One unexpected pattern that emerged was a spike in deaths in Mexico, Argentina, and Brazil, which had the highest respiratory death rate compared to the rest of the world — up to 20 times higher in some cases. New Zealand, Australia, and a majority of Europe fared much better on the other hand. This finding greatly differs with a 2012 study conducted by the Centers for Disease Control and Prevention (CDC) that found a much higher concentration of victims in Africa and Southeast Asia, which they concluded was a reflection of limited access to prevention and treatment resources. The CDC’s estimated death toll, however, was much closer to the current study’s, and more than 15 times higher than WHO’s estimate.
Simonses explained that this discrepancy in death counts could be due to the less developed, low-income regions unable to accurately ascertain the outcome of the pandemic. Further studies, she added, need to delve into how these regions of the world were hit by the pandemic and, importantly, why some regions suffered significantly more casualties than others. The researchers also noted that the updated death toll doesn’t include people who had other health issues, such as cardiovascular disease, which were made unimaginably worse by the H1N1 virus. Taking these cases into account would push the death toll up to 400,000, the researchers estimate.
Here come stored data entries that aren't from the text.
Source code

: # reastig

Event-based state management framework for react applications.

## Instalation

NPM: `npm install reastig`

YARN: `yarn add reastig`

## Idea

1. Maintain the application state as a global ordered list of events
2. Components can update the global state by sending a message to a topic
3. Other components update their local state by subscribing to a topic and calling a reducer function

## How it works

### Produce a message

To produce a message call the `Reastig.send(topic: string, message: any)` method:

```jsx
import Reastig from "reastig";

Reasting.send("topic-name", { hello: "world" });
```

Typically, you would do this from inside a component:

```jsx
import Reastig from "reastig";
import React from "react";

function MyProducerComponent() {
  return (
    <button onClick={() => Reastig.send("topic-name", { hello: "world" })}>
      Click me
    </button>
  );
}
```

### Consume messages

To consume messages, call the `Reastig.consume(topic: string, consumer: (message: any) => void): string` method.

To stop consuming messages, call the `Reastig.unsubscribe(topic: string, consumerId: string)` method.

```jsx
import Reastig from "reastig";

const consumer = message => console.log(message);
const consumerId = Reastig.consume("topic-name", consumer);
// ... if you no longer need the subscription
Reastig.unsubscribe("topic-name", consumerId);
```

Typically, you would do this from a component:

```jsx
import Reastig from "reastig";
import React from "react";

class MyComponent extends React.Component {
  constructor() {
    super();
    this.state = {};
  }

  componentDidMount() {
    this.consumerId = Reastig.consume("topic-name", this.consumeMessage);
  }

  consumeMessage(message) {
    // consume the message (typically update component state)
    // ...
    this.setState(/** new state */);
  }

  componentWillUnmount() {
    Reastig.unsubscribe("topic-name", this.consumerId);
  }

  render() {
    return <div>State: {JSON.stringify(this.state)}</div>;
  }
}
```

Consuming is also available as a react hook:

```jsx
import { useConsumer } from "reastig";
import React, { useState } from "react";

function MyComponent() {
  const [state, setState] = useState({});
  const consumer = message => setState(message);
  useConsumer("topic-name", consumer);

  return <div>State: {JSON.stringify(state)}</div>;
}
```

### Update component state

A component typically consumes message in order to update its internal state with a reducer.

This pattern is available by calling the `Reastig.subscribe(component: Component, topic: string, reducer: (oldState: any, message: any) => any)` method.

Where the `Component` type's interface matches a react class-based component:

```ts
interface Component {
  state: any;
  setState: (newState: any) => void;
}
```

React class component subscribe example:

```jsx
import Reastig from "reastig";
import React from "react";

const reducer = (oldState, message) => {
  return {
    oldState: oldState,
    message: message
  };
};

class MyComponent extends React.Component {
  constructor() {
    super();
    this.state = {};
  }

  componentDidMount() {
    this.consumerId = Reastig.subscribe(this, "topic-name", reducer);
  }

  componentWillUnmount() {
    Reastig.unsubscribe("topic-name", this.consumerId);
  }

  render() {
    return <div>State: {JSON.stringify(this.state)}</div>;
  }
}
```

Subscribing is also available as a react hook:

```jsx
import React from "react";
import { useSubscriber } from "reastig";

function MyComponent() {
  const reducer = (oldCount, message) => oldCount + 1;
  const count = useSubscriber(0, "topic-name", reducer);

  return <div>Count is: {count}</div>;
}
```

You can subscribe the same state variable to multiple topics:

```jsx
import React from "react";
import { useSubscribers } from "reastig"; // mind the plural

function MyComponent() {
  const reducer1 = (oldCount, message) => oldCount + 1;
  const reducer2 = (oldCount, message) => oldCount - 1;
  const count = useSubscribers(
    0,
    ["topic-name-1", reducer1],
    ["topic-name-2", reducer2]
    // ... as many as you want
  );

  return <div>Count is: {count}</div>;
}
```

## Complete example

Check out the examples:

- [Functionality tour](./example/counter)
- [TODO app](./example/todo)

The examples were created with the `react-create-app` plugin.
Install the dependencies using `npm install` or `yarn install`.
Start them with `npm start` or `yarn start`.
Another prominent number that emerged from the study was the disproportionately high death toll for younger people; 62 to 85 percent of those who died from an H1N1 infection were under the age of 65. Even though the pandemic mortality estimate was similar in magnitude to that of seasonal influenza, the authors commented in the study, a marked shift toward mortality among persons below 65 years of age occurred, "so that many more life-years were lost".
"Going forward ... countries and existing networks should partner to collaboratively and rapidly assess the severity of future pandemic threats," the researchers conclude in their paper.